There is one thing the broken ABC’s have in common: emotional wounds. Some are deep, some are shallow. Some were caused intentionally or carelessly by others and some were accidents or circumstance. Some are old and dusty, some are fresh and raw, but all are bleeding. All the ABC’s need healing. The kind of healing they can only receive from the Father.
You see, this world is a mess. It’s full of sin. It’s full of pain. It’s full people. And people aren’t perfect. People betray. People lie. People steal. People love poorly. Even good people hurt us. Even our favorite people fall short and let us down. There is only One who will never hurt us; only One is the same yesterday, today, and forever; only One who will never let us down. But you, O Lord, are a God merciful and gracious, slow to anger and abounding in steadfast love and faithfulness. Psalm 86:15
- Forgiveness is enough. Once you forgive those who hurt you, that’s all you can do.
- If you ignore the pain, it will go away. Just shove it down deep and pretend it isn’t there. One day soon, you’ll forget it ever happened.
- You can heal yourself. Just think positive thoughts and read some self help books, and you’ll be good to go. If you can’t heal yourself, you’re not strong enough. Keep trying.

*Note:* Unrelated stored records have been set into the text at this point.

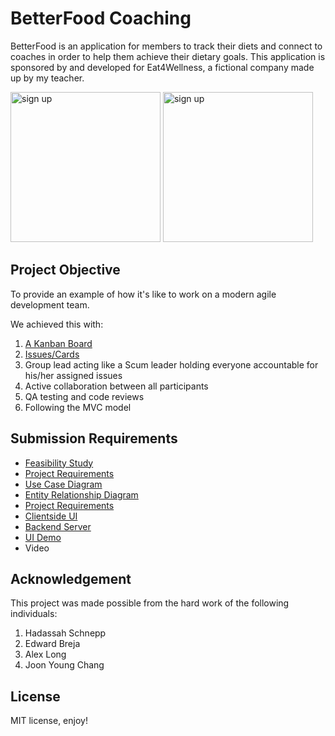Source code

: # BetterFood Coaching

BetterFood is an application for members to track their diets and connect to coaches in order to help them achieve their dietary goals. This application is sponsored by and developed for Eat4Wellness, a fictional company made up by my teacher. 

<img src="https://user-images.githubusercontent.com/61712821/101715984-793e4300-3a6a-11eb-86c6-e24e58a4ab3d.png" alt="sign up" height="240"> <img src="https://user-images.githubusercontent.com/72583810/101764367-ff2fad80-3aad-11eb-89fd-c4c25cc4457e.png" alt="sign up" height="240">


Project Objective
-- 

To provide an example of how it's like to work on a modern agile development team.

We achieved this with: 
1. [A Kanban Board](https://github.com/CrypticSquirrel/Eat4Wellness/projects/1)
2. [Issues/Cards](https://github.com/CrypticSquirrel/Eat4Wellness/issues/10)
3. Group lead acting like a Scum leader holding everyone accountable for his/her assigned issues
4. Active collaboration between all participants 
5. QA testing and code reviews
6. Following the MVC model


Submission Requirements
--
- [Feasibility Study](https://github.com/CrypticSquirrel/Eat4Wellness/issues/6)
- [Project Requirements](https://github.com/CrypticSquirrel/Eat4Wellness/issues/7)
- [Use Case Diagram](https://github.com/CrypticSquirrel/Eat4Wellness/issues/8)
- [Entity Relationship Diagram](https://github.com/CrypticSquirrel/Eat4Wellness/issues/3)
- [Project Requirements](https://github.com/CrypticSquirrel/Eat4Wellness/issues/7)
- [Clientside UI](https://github.com/CrypticSquirrel/Eat4Wellness/tree/master/client)
- [Backend Server](https://github.com/CrypticSquirrel/Eat4Wellness/tree/master/server)
- [UI Demo](https://crypticsquirrel.github.io/Eat4Wellness/)
- Video


Acknowledgement
-- 
This project was made possible from the hard work of the following individuals:
1. Hadassah Schnepp
2. Edward Breja
3. Alex Long
4. Joon Young Chang


License 
--

MIT license, enjoy!
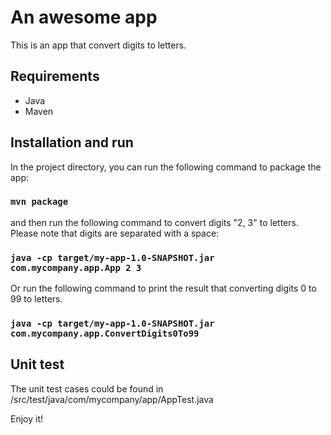 # An awesome app
This is an app that convert digits to letters.

## Requirements
* Java
* Maven

## Installation and run

In the project directory, you can run the following command to package the app:

### `mvn package`

and then run the following command to convert digits "2, 3" to letters. Please note that digits are separated with a space:

### `java -cp target/my-app-1.0-SNAPSHOT.jar com.mycompany.app.App 2 3`

Or run the following command to print the result that converting digits 0 to 99 to letters.
### `java -cp target/my-app-1.0-SNAPSHOT.jar com.mycompany.app.ConvertDigits0To99`

## Unit test
The unit test cases could be found in /src/test/java/com/mycompany/app/AppTest.java

Enjoy it!
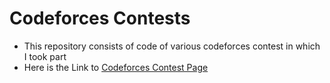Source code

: # Codeforces Contests
- This repository consists of code of various codeforces contest in which I took part
- Here is the Link to [Codeforces Contest Page](https://codeforces.com/contests)
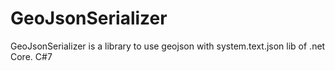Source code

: # GeoJsonSerializer
GeoJsonSerializer is a library to use geojson with system.text.json lib of .net Core. C#7
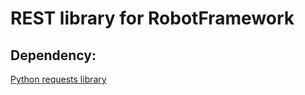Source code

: # REST library for RobotFramework

Dependency:
-----------

[Python requests library]

[Python requests library]: https://pypi.python.org/pypi/requests/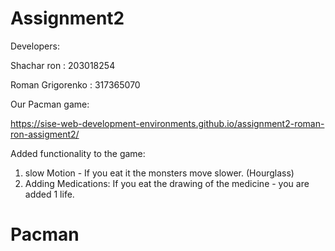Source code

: # Assignment2
Developers:

Shachar ron : 203018254

Roman Grigorenko : 317365070

Our Pacman game:

https://sise-web-development-environments.github.io/assignment2-roman-ron-assigment2/


Added functionality to the game:
1. slow Motion - If you eat it the monsters move slower. (Hourglass)
2. Adding Medications: If you eat the drawing of the medicine - you are added 1 life.
# Pacman
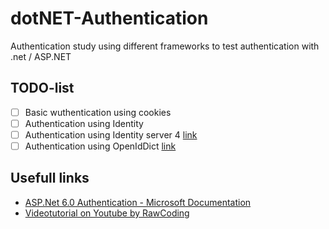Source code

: # dotNET-Authentication
Authentication study using different frameworks to test authentication with .net / ASP.NET

## TODO-list
- [ ] Basic wuthentication using cookies
- [ ] Authentication using Identity
- [ ] Authentication using Identity server 4 [link](https://github.com/IdentityServer/IdentityServer4)
- [ ] Authentication using OpenIdDict [link](https://github.com/openiddict/openiddict-core)

## Usefull links
- [ASP.Net 6.0 Authentication - Microsoft Documentation](https://docs.microsoft.com/en-us/aspnet/core/security/authentication/?view=aspnetcore-6.0)
- [Videotutorial on Youtube by RawCoding](https://youtu.be/Fhfvbl_KbWo)
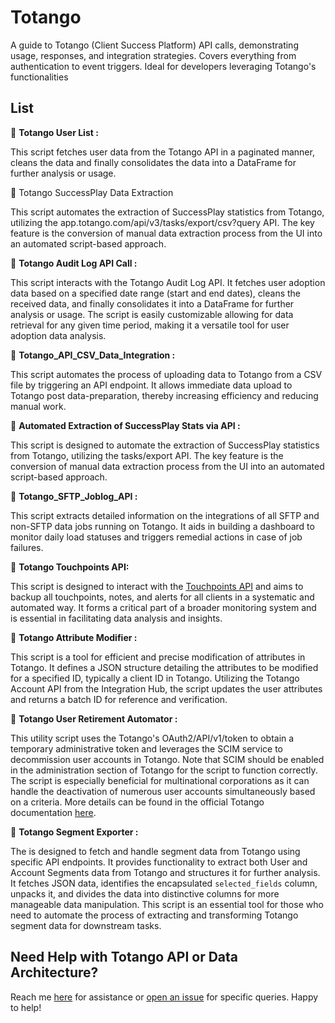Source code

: # Totango
A guide to Totango (Client Success Platform) API calls, demonstrating usage, responses, and integration strategies. Covers everything from authentication to event triggers. Ideal for developers leveraging Totango's functionalities

## List

:bookmark: **Totango User List :** 

This script fetches user data from the Totango API in a paginated manner, cleans the data and finally consolidates the data into a DataFrame for further analysis or usage.

:bookmark: Totango SuccessPlay Data Extraction

This script automates the extraction of SuccessPlay statistics from Totango, utilizing the app.totango.com/api/v3/tasks/export/csv?query API. The key feature is the conversion of manual data extraction process from the UI into an automated script-based approach.

:bookmark: **Totango Audit Log API Call :** 

This script interacts with the Totango Audit Log API. It fetches user adoption data based on a specified date range (start and end dates), cleans the received data, and finally consolidates it into a DataFrame for further analysis or usage. The script is easily customizable allowing for data retrieval for any given time period, making it a versatile tool for user adoption data analysis.

:bookmark: **Totango_API_CSV_Data_Integration :**

This script automates the process of uploading data to Totango from a CSV file by triggering an API endpoint. It allows immediate data upload to Totango post data-preparation, thereby increasing efficiency and reducing manual work. 

:bookmark: **Automated Extraction of SuccessPlay Stats via API :**

This script is designed to automate the extraction of SuccessPlay statistics from Totango, utilizing the tasks/export API. The key feature is the conversion of manual data extraction process from the UI into an automated script-based approach.

:bookmark: **Totango_SFTP_Joblog_API :**

This script extracts detailed information on the integrations of all SFTP and non-SFTP data jobs running on Totango. It aids in building a dashboard to monitor daily load statuses and triggers remedial actions in case of job failures.

:bookmark: **Totango Touchpoints API:**

This script is designed to interact with the [Touchpoints API](https://support.totango.com/hc/en-us/articles/115000597266-Touchpoints-API) and aims to backup all touchpoints, notes, and alerts for all clients in a systematic and automated way. It forms a critical part of a broader monitoring system and is essential in facilitating data analysis and insights.

:bookmark: **Totango Attribute Modifier :**

This script is a tool for efficient and precise modification of attributes in Totango. It defines a JSON structure detailing the attributes to be modified for a specified ID, typically a client ID in Totango. Utilizing the Totango Account API from the Integration Hub, the script updates the user attributes and returns a batch ID for reference and verification.

:bookmark: **Totango User Retirement Automator :** 

This utility script uses the Totango's OAuth2/API/v1/token to obtain a temporary administrative token and leverages the SCIM service to decommission user accounts in Totango. Note that SCIM should be enabled in the administration section of Totango for the script to function correctly. The script is especially beneficial for multinational corporations as it can handle the deactivation of numerous user accounts simultaneously based on a criteria. More details can be found in the official Totango documentation [here](https://support.totango.com/hc/en-us/articles/360021860392-Manage-Totango-users).

:bookmark: **Totango Segment Exporter :**

The is designed to fetch and handle segment data from Totango using specific API endpoints. It provides functionality to extract both User and Account Segments data from Totango and structures it for further analysis. It fetches JSON data, identifies the encapsulated `selected_fields` column, unpacks it, and divides the data into distinctive columns for more manageable data manipulation. This script is an essential tool for those who need to automate the process of extracting and transforming Totango segment data for downstream tasks.

## Need Help with Totango API or Data Architecture?

Reach me [here](mailto:rohit.acharyar@gmail.com) for assistance or [open an issue](https://github.com/yourusername/yourrepository/issues) for specific queries. Happy to help!


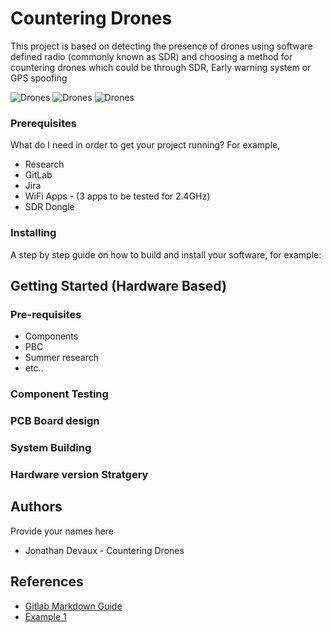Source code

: # Countering Drones
This project is based on detecting the presence of drones using software defined radio (commonly known as SDR) and choosing a method for countering drones which could be through SDR, Early warning system or GPS spoofing

![Drones](https://th.bing.com/th/id/OIP.6me6O0jtox3F-oLnPkht7gAAAA?pid=Api&w=203&h=110.02710027100271&c=7&dpr=1.25)
![Drones](https://th.bing.com/th/id/OIP.YcmIz545R5HA5u6rcY0PkgAAAA?pid=Api&w=202.99999999999997&h=106.0675&c=7&dpr=1.25)
![Drones](https://images.idgesg.net/images/article/2020/01/snaptain-a15-drones-100827817-medium.jpg)


### Prerequisites
What do I need in order to get your project running? For example,
* Research
* GitLab
* Jira
* WiFi Apps - (3 apps to be tested for 2.4GHz)
* SDR Dongle

### Installing
A step by step guide on how to build and install your software, for example:


## Getting Started (Hardware Based)

### Pre-requisites

* Components
* PBC
* Summer research
* etc..
 
### Component Testing
### PCB Board design
### System Building
### Hardware version Stratgery

## Authors
Provide your names here
* Jonathan Devaux - Countering Drones

## References
* [Gitlab Markdown Guide](https://docs.gitlab.com/ee/user/markdown.html)
* [Example 1](https://github.com/erasmus-without-paper/ewp-specs-sec-intro/tree/v2.0.2)




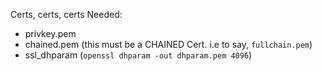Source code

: Certs, certs, certs
Needed: 
* privkey.pem
* chained.pem (this must be a CHAINED Cert. i.e to say, `fullchain.pem`)
* ssl_dhparam (`openssl dhparam -out dhparam.pem 4096`)
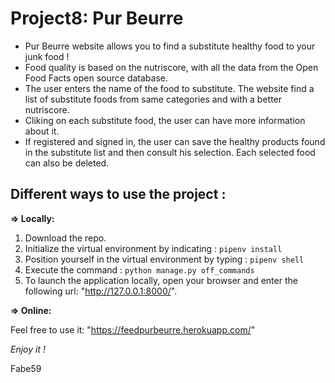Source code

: # Project8: Pur Beurre  
  
- Pur Beurre website allows you to find a substitute healthy food to your junk food !  
- Food quality is based on the nutriscore, with all the data from the Open Food Facts open source database.  
- The user enters the name of the food to substitute. The website find a list of substitute foods from same categories and with a better nutriscore.  
- Cliking on each substitute food, the user can have more information about it.  
- If registered and signed in, the user can save the healthy products found in the substitute list and then consult his selection. Each selected food can also be deleted.  

## Different ways to use the project :  
  
__=> Locally:__  
1. Download the repo.  
2. Initialize the virtual environment by indicating : `pipenv install`  
3. Position yourself in the virtual environment by typing : `pipenv shell`  
4. Execute the command : `python manage.py off_commands`  
5. To launch the application locally, open your browser and enter the following url: "http://127.0.0.1:8000/".  
  
__=> Online:__  
  
Feel free to use it: "https://feedpurbeurre.herokuapp.com/"  

_Enjoy it !_

Fabe59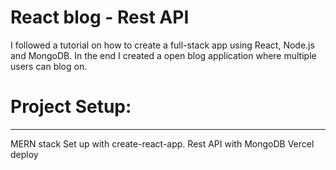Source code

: # React blog - Rest API

I followed a tutorial on how to create a full-stack app using React, Node.js and MongoDB.
In the end I created a open blog application where multiple users can blog on.

# Project Setup:
----------------------------------------------------
MERN stack
Set up with create-react-app.
Rest API with MongoDB
Vercel deploy
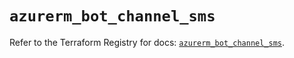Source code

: # `azurerm_bot_channel_sms`

Refer to the Terraform Registry for docs: [`azurerm_bot_channel_sms`](https://registry.terraform.io/providers/hashicorp/azurerm/3.98.0/docs/resources/bot_channel_sms).
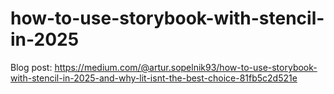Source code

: # how-to-use-storybook-with-stencil-in-2025

Blog post: https://medium.com/@artur.sopelnik93/how-to-use-storybook-with-stencil-in-2025-and-why-lit-isnt-the-best-choice-81fb5c2d521e
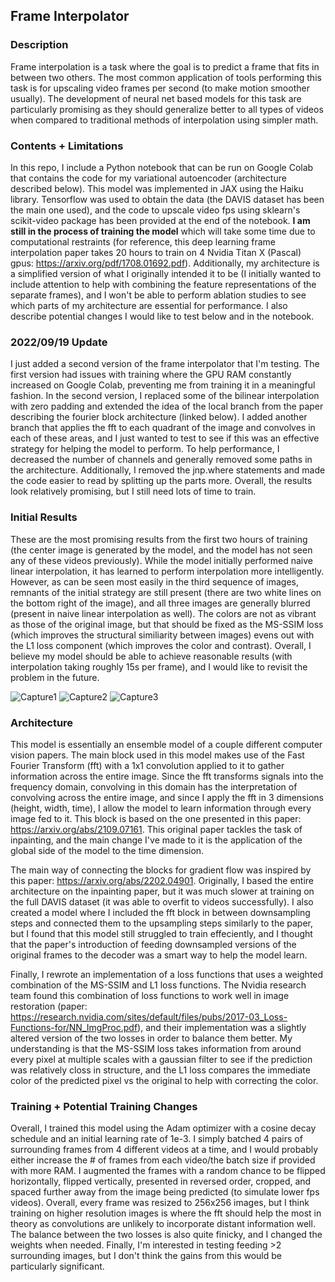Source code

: ## Frame Interpolator

### Description
Frame interpolation is a task where the goal is to predict a frame that fits in between two others. The most common application of tools performing this task is for upscaling video frames per second (to make motion smoother usually). The development of neural net based models for this task are particularly promising as they should generalize better to all types of videos when compared to traditional methods of interpolation using simpler math. 

### Contents + Limitations
In this repo, I include a Python notebook that can be run on Google Colab that contains the code for my variational autoencoder (architecture described below). This model was implemented in JAX using the Haiku library. Tensorflow was used to obtain the data (the DAVIS dataset has been the main one used), and the code to upscale video fps using sklearn's scikit-video package has been provided at the end of the notebook. **I am still in the process of training the model** which will take some time due to computational restraints (for reference, this deep learning frame interpolation paper takes 20 hours to train on 4 Nvidia Titan X (Pascal) gpus: https://arxiv.org/pdf/1708.01692.pdf). Additionally, my architecture is a simplified version of what I originally intended it to be (I initially wanted to include attention to help with combining the feature representations of the separate frames), and I won't be able to perform ablation studies to see which parts of my architecture are essential for performance. I also describe potential changes I would like to test below and in the notebook.

### 2022/09/19 Update
I just added a second version of the frame interpolator that I'm testing. The first version had issues with training where the GPU RAM constantly increased on Google Colab, preventing me from training it in a meaningful fashion. In the second version, I replaced some of the bilinear interpolation with zero padding and extended the idea of the local branch from the paper describing the fourier block architecture (linked below). I added another branch that applies the fft to each quadrant of the image and convolves in each of these areas, and I just wanted to test to see if this was an effective strategy for helping the model to perform. To help performance, I decreased the number of channels and generally removed some paths in the architecture. Additionally, I removed the jnp.where statements and made the code easier to read by splitting up the parts more. Overall, the results look relatively promising, but I still need lots of time to train.

### Initial Results
These are the most promising results from the first two hours of training (the center image is generated by the model, and the model has not seen any of these videos previously). While the model initially performed naive linear interpolation, it has learned to perform interpolation more intelligently. However, as can be seen most easily in the third sequence of images, remnants of the initial strategy are still present (there are two white lines on the bottom right of the image), and all three images are generally blurred (present in naive linear interpolation as well). The colors are not as vibrant as those of the original image, but that should be fixed as the MS-SSIM loss (which improves the structural similiarity between images) evens out with the L1 loss component (which improves the color and contrast). Overall, I believe my model should be able to achieve reasonable results (with interpolation taking roughly 15s per frame), and I would like to revisit the problem in the future.

![Capture1](https://user-images.githubusercontent.com/93054906/188345579-9546c071-6bbc-4e97-88be-36123fbc4045.PNG)
![Capture2](https://user-images.githubusercontent.com/93054906/188345726-a07a6397-cefe-4d03-81a7-ab7b9cad6457.PNG)
![Capture3](https://user-images.githubusercontent.com/93054906/188345614-16ddc65f-34c7-442f-af57-90110edd8f0b.PNG)

### Architecture
This model is essentially an ensemble model of a couple different computer vision papers. The main block used in this model makes use of the Fast Fourier Transform (fft) with a 1x1 convolution applied to it to gather information across the entire image. Since the fft transforms signals into the frequency domain, convolving in this domain has the interpretation of convolving across the entire image, and since I apply the fft in 3 dimensions (height, width, time), I allow the model to learn information through every image fed to it. This block is based on the one presented in this paper: https://arxiv.org/abs/2109.07161. This original paper tackles the task of inpainting, and the main change I've made to it is the application of the global side of the model to the time dimension. 

The main way of connecting the blocks for gradient flow was inspired by this paper: https://arxiv.org/abs/2202.04901. Originally, I based the entire architecture on the inpainting paper, but it was much slower at training on the full DAVIS dataset (it was able to overfit to videos successfully). I also created a model where I included the fft block in between downsampling steps and connected them to the upsampling steps similarly to the paper, but I found that this model still struggled to train effeciently, and I thought that the paper's introduction of feeding downsampled versions of the original frames to the decoder was a smart way to help the model learn.

Finally, I rewrote an implementation of a loss functions that uses a weighted combination of the MS-SSIM and L1 loss functions. The Nvidia research team found this combination of loss functions to work well in image restoration (paper: https://research.nvidia.com/sites/default/files/pubs/2017-03_Loss-Functions-for/NN_ImgProc.pdf), and their implementation was a slightly altered version of the two losses in order to balance them better. My understanding is that the MS-SSIM loss takes information from around every pixel at multiple scales with a gaussian filter to see if the prediction was relatively closs in structure, and the L1 loss compares the immediate color of the predicted pixel vs the original to help with correcting the color. 

### Training + Potential Training Changes
Overall, I trained this model using the Adam optimizer with a cosine decay schedule and an initial learning rate of 1e-3. I simply batched 4 pairs of surrounding frames from 4 different videos at a time, and I would probably either increase the # of frames from each video/the batch size if provided with more RAM. I augmented the frames with a random chance to be flipped horizontally, flipped vertically, presented in reversed order, cropped, and spaced further away from the image being predicted (to simulate lower fps videos). Overall, every frame was resized to 256x256 images, but I think training on higher resolution images is where the fft should help the most in theory as convolutions are unlikely to incorporate distant information well. The balance between the two losses is also quite finicky, and I changed the weights when needed. Finally, I'm interested in testing feeding >2 surrounding images, but I don't think the gains from this would be particularly significant.
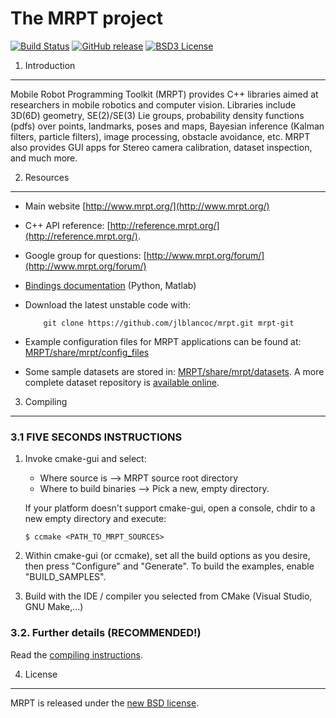 The MRPT project 
====================================================

[![Build Status](https://travis-ci.org/jlblancoc/mrpt.png?branch=master)](https://travis-ci.org/jlblancoc/mrpt)
[![GitHub release](https://img.shields.io/github/release/jlblancoc/mrpt.svg)](https://github.com/jlblancoc/mrpt/releases)
[![BSD3 License](http://img.shields.io/badge/license-BSD3-brightgreen.svg)](https://github.com/jlblancoc/mrpt/blob/master/doc/LICENSE.txt) 

1. Introduction
------------------------------------------------------------------------------

Mobile Robot Programming Toolkit (MRPT) provides C++ libraries aimed at researchers
in mobile robotics and computer vision. Libraries include 3D(6D) geometry, SE(2)/SE(3) Lie groups, 
probability density functions (pdfs) over points, landmarks, poses and maps, 
Bayesian inference (Kalman filters, particle filters), image processing, obstacle
avoidance, etc. 
MRPT also provides GUI apps for Stereo camera calibration, dataset inspection, 
and much more. 

2. Resources
------------------------------------------------------------------------------
  * Main website [http://www.mrpt.org/](http://www.mrpt.org/)
  * C++ API reference: [http://reference.mrpt.org/](http://reference.mrpt.org/).
  * Google group for questions: [http://www.mrpt.org/forum/](http://www.mrpt.org/forum/)
  * [Bindings documentation](https://github.com/jlblancoc/mrpt/wiki) (Python, Matlab)
  * Download the latest unstable code with: 
    
            git clone https://github.com/jlblancoc/mrpt.git mrpt-git

  * Example configuration files for  MRPT applications can be found at: 
     [MRPT/share/mrpt/config_files](https://github.com/jlblancoc/mrpt/tree/master/share/mrpt/config_files)

  * Some sample datasets are stored in: 
     [MRPT/share/mrpt/datasets](https://github.com/jlblancoc/mrpt/tree/master/share/mrpt/datasets). 
    A more complete dataset repository is [available online](http://www.mrpt.org/robotics_datasets).


3. Compiling
------------------------------------------------------------------------------

### 3.1 **FIVE SECONDS INSTRUCTIONS**

1.  Invoke cmake-gui and select: 
      * Where source is          --> MRPT source root directory
      * Where to build binaries  --> Pick a new, empty directory.

    If your platform doesn't support cmake-gui, open a console, chdir to a new 
    empty directory and execute:
    
    	$ ccmake <PATH_TO_MRPT_SOURCES>

2. Within cmake-gui (or ccmake), set all the build options as 
   you desire, then press "Configure" and "Generate". To build 
   the examples, enable "BUILD_SAMPLES".

3. Build with the IDE / compiler you selected from CMake (Visual Studio, GNU Make,...)


### 3.2. Further details (RECOMMENDED!)

Read the [compiling instructions](http://www.mrpt.org/Building_and_Installing_Instructions).


4. License
------------------------------------------------------------------------------

MRPT is released under the [new BSD license](http://www.mrpt.org/License/).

There is one thing the father of lies wants to make sure the ABC’s never find out; the Creator wants His ABC’s whole. He wants them complete, lacking nothing. He is a good Father. He desires to set them free from pain, and to stitch up ALL of their wounds.
As you probably know by now, the church is full of ABC’s. But the Lord is weeping over the condition of His bride. I was an ABC. I had many old wounds buried deep. I held on to my pain for far too long. I believed the lies that were told to me. But no more. I am whole now. Giving God access to the darkest parts of myself was possibly the scariest, most painful, most amazing, best thing I have ever done! I didn’t want to be an ABC anymore. I wanted to be free! I wanted a life without an open invitation to the enemy to get in my way. I wanted to be an instrument for His glory! I couldn’t be that instrument while I was hiding in the corner afraid to be hurt again. So, I opened up. I let all that pain rise up. I praised Him for his perfect Love. And I let that Love seep into me and fill all those holes. It flowed down into my soul and sealed up every crack caused by this world’s imperfection. You see, He made me. He knows everything about me, and He is good. He knows exactly how to love me. He knows exactly how to love you to. He knows if you’re an ABC. He knows if you have stuffed your pain down deep. You aren’t hiding it from Him, just like you aren’t hiding it from yourself; not REALLY.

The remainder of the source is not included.